Perlindungan sosial yang diberikan meliputi Program Keluarga Harapan hingga Kartu Pra Kerja. Hal ini perlu dilakukan berkelanjutan hingga 2021 untuk mempercepat pemulihan sosial

WowKeren - Presiden Joko Widodo alias Jokowi menyampaikan sejumlah kebijakan pemerintah di sektor ekonomi pada tahun mendatang dalam Nota Keuangan 2021. Salah satu yang disinggungnya adalah soal pemberian perlindungan sosial.

Untuk sektor ini, Jokowi menganggarkan sebanyak Rp 419 triliun. Perlindungan sosial perlu dilakukan berkelanjutan hingga 2021 untuk mempercepat pemulihan sosial dan mendukung reformasi sistem perlindungan sosial secara bertahap.

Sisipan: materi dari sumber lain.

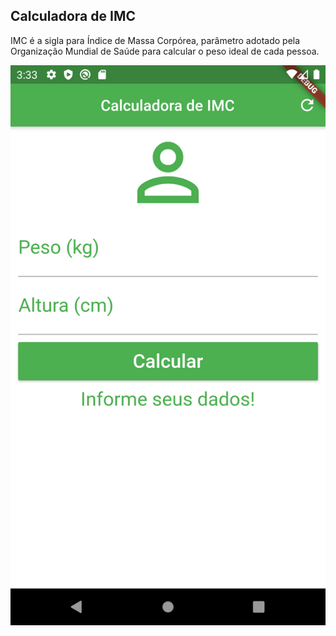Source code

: ## Calculadora de IMC

IMC é a sigla para Índice de Massa Corpórea, parâmetro adotado pela Organização Mundial de Saúde para calcular o peso ideal de cada pessoa.

![calculadora imc](https://github.com/nilerbarcelos/Flutter-Calculadora-IMC/blob/master/Screenshot_1587666820.png)
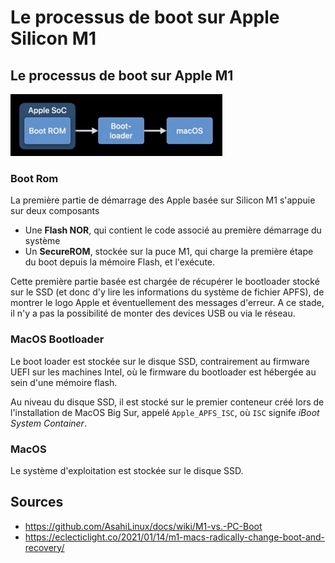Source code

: # Le processus de boot sur Apple Silicon M1

## Le processus de boot sur Apple M1

<img src="../images/Mac Silicon - Boot overview.png" alt="Mac Silicon - Boot overview" style="zoom: 50%;" />

### Boot Rom

La première partie de démarrage des Apple basée sur Silicon M1 s'appuie sur deux composants

- Une **Flash NOR**, qui contient le code associé au première démarrage du système
- Un **SecureROM**, stockée sur la puce M1, qui charge la première étape du boot depuis la mémoire Flash, et l'exécute.

Cette première partie basée est chargée de récupérer le bootloader stocké sur le SSD (et donc d'y lire les informations du système de fichier APFS), de montrer le logo Apple et éventuellement des messages d'erreur. A ce stade, il n'y a pas la possibilité de monter des devices USB ou via le réseau.

### MacOS Bootloader

Le boot loader est stockée sur le disque SSD, contrairement au firmware UEFI sur les machines Intel, où le firmware du bootloader est hébergée au sein d'une mémoire flash.

Au niveau du disque SSD, il est stocké sur le premier conteneur créé lors de l'installation de MacOS Big Sur, appelé `Apple_APFS_ISC`, où `ISC` signife *iBoot System Container*.

### MacOS

Le système d'exploitation est stockée sur le disque SSD.

## Sources

- https://github.com/AsahiLinux/docs/wiki/M1-vs.-PC-Boot
- https://eclecticlight.co/2021/01/14/m1-macs-radically-change-boot-and-recovery/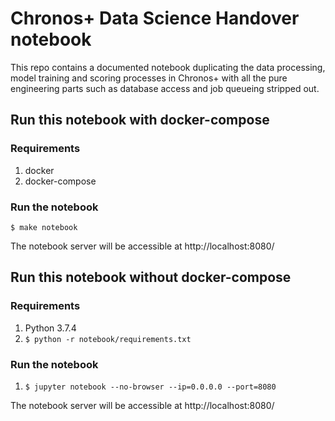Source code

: # Chronos+ Data Science Handover notebook

This repo contains a documented notebook duplicating the data processing, model training and scoring processes in Chronos+ with all the pure engineering parts such as database access and job queueing stripped out.


## Run this notebook with docker-compose

### Requirements

1. docker
2. docker-compose 

### Run the notebook

`$ make notebook`

The notebook server will be accessible at http://localhost:8080/

## Run this notebook without docker-compose

### Requirements

1. Python 3.7.4
2. `$ python -r notebook/requirements.txt`

### Run the notebook

1. `$ jupyter notebook --no-browser --ip=0.0.0.0 --port=8080`

The notebook server will be accessible at http://localhost:8080/

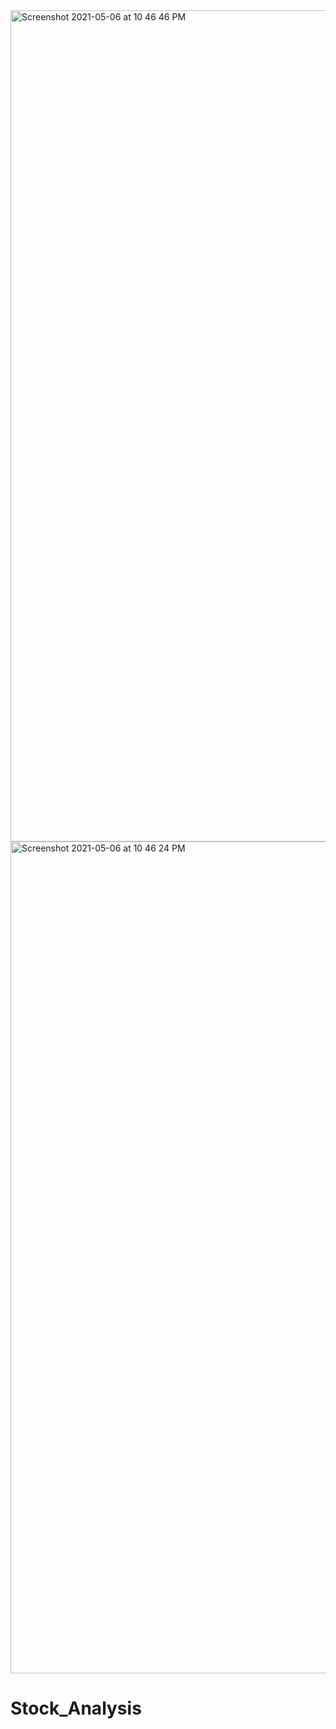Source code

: <img width="1330" alt="Screenshot 2021-05-06 at 10 46 46 PM" src="https://user-images.githubusercontent.com/35285632/117339559-7e8aa700-aebd-11eb-81fa-cff477179c9e.png">

<img width="1331" alt="Screenshot 2021-05-06 at 10 46 24 PM" src="https://user-images.githubusercontent.com/35285632/117339443-5c912480-aebd-11eb-8713-54d3d29129e6.png">

# Stock_Analysis

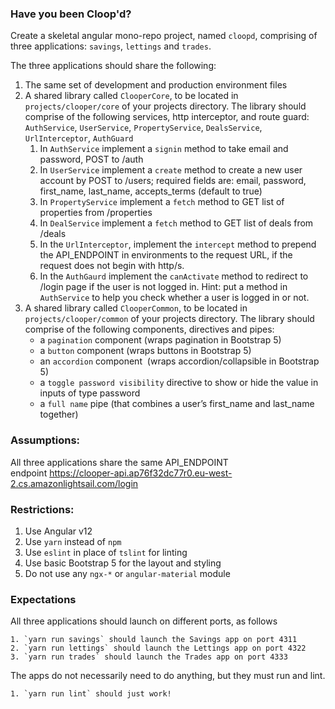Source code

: ### Have you been Cloop'd?

Create a skeletal angular mono-repo project, named `cloopd`, comprising of three applications: `savings`, `lettings` and `trades`.

The three applications should share the following:

1. The same set of development and production environment files
2. A shared library called `ClooperCore`, to be located in `projects/clooper/core` of your projects directory. The library should comprise of the following services, http interceptor, and route guard: `AuthService`, `UserService`, `PropertyService`, `DealsService`, `UrlInterceptor`, `AuthGuard`
    1. In `AuthService` implement a `signin` method to take email and password, POST to /auth
    2. In `UserService` implement a `create` method to create a new user account by POST to /users; required fields are: email, password, first_name, last_name, accepts_terms (default to true)
    3. In `PropertyService` implement a `fetch` method to GET list of properties from /properties
    4. In `DealService` implement a `fetch` method to GET list of deals from /deals
    5. In the `UrlInterceptor`, implement the `intercept` method to prepend the API_ENDPOINT in environments to the request URL, if the request does not begin with http/s.
    6. In the `AuthGaurd` implement the `canActivate` method to redirect to /login page if the user is not logged in. Hint: put a method in `AuthService` to help you check whether a user is logged in or not.
3. A shared library called `ClooperCommon`, to be located in `projects/clooper/common` of your projects directory. The library should comprise of the following components, directives and pipes:
    * a `pagination` component (wraps pagination in Bootstrap 5)
    * a `button` component (wraps buttons in Bootstrap 5)
    * an `accordion` component  (wraps accordion/collapsible in Bootstrap 5)
    * a `toggle password visibility` directive to show or hide the value in inputs of type password
    * a `full name` pipe (that combines a user’s first_name and last_name together)

### Assumptions:

All three applications share the same API_ENDPOINT endpoint https://clooper-api.ap76f32dc77r0.eu-west-2.cs.amazonlightsail.com/login

### Restrictions:

1. Use Angular v12
2. Use `yarn` instead of `npm`
3. Use `eslint` in place of `tslint` for linting
4. Use basic Bootstrap 5 for the layout and styling
5. Do not use any `ngx-*` or `angular-material` module

### Expectations

All three applications should launch on different ports, as follows

    1. `yarn run savings` should launch the Savings app on port 4311
    2. `yarn run lettings` should launch the Lettings app on port 4322
    3. `yarn run trades` should launch the Trades app on port 4333

The apps do not necessarily need to do anything, but they must run and lint.

    1. `yarn run lint` should just work!


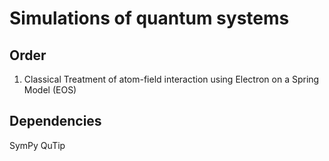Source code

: # Simulations of quantum systems

## Order
1. Classical Treatment of atom-field interaction using Electron on a Spring Model (EOS)

## Dependencies
SymPy
QuTip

Perlindungan sosial ini meliputi Program Keluarga Harapan, kartu sembako, dan Kartu Pra Kerja. "Langkah perlindungan sosial dilakukan melalui bantuan pada masyarakat melalui program keluarga harapan, kartu sembako, bansos tunai, dan Kartu Pra Kerja," kata Jokowi di Gedung Nusantara, Jumat (14/8).


Selain itu, diharapkan perlindungan sosial tersebut mampu mendorong program reformasi perlindungan sosial yang komprehensif berbasis sejumlah hal. Reformasi tersebut tak hanya berdasar pada siklus hidup dan antisipasi aging population namun juga penyempurnaan data terpadu DTKS dan perbaikan mekanisme penyaluran program perlindungan sosial.

Lebih jauh, reformasi ini ditargetkan bisa mengurangi angka kemiskinan 5 tahun mendatang. "Reformasi sistem perlindungan sosial secara bertahap ini sangat penting dalam mendukung upaya pengentasan kemiskinan ekstrem di tahun 2024," tutur Jokowi.

Diketahui, pemerintah telah memberikan berbagai macam stimulus ekonomi selama masa pandemi. Hal itu bertujuan untuk meringankan beban masyarakat yang terdampak wabah.

Kendati demikian, Jokowi mengakui jika pemberian stimulus di tengah pandemi bukanlah hal yang mudah. "Ketika krisis kesehatan tersebut berdampak pada perekonomian nasional, kami juga harus cepat bergerak, seperti memberikan bantuan sosial, membantu UMKM, membantu tenaga kerja. Sesuatu yang tidak mudah," kata Jokowi dalam video conference, Jumat (14/8).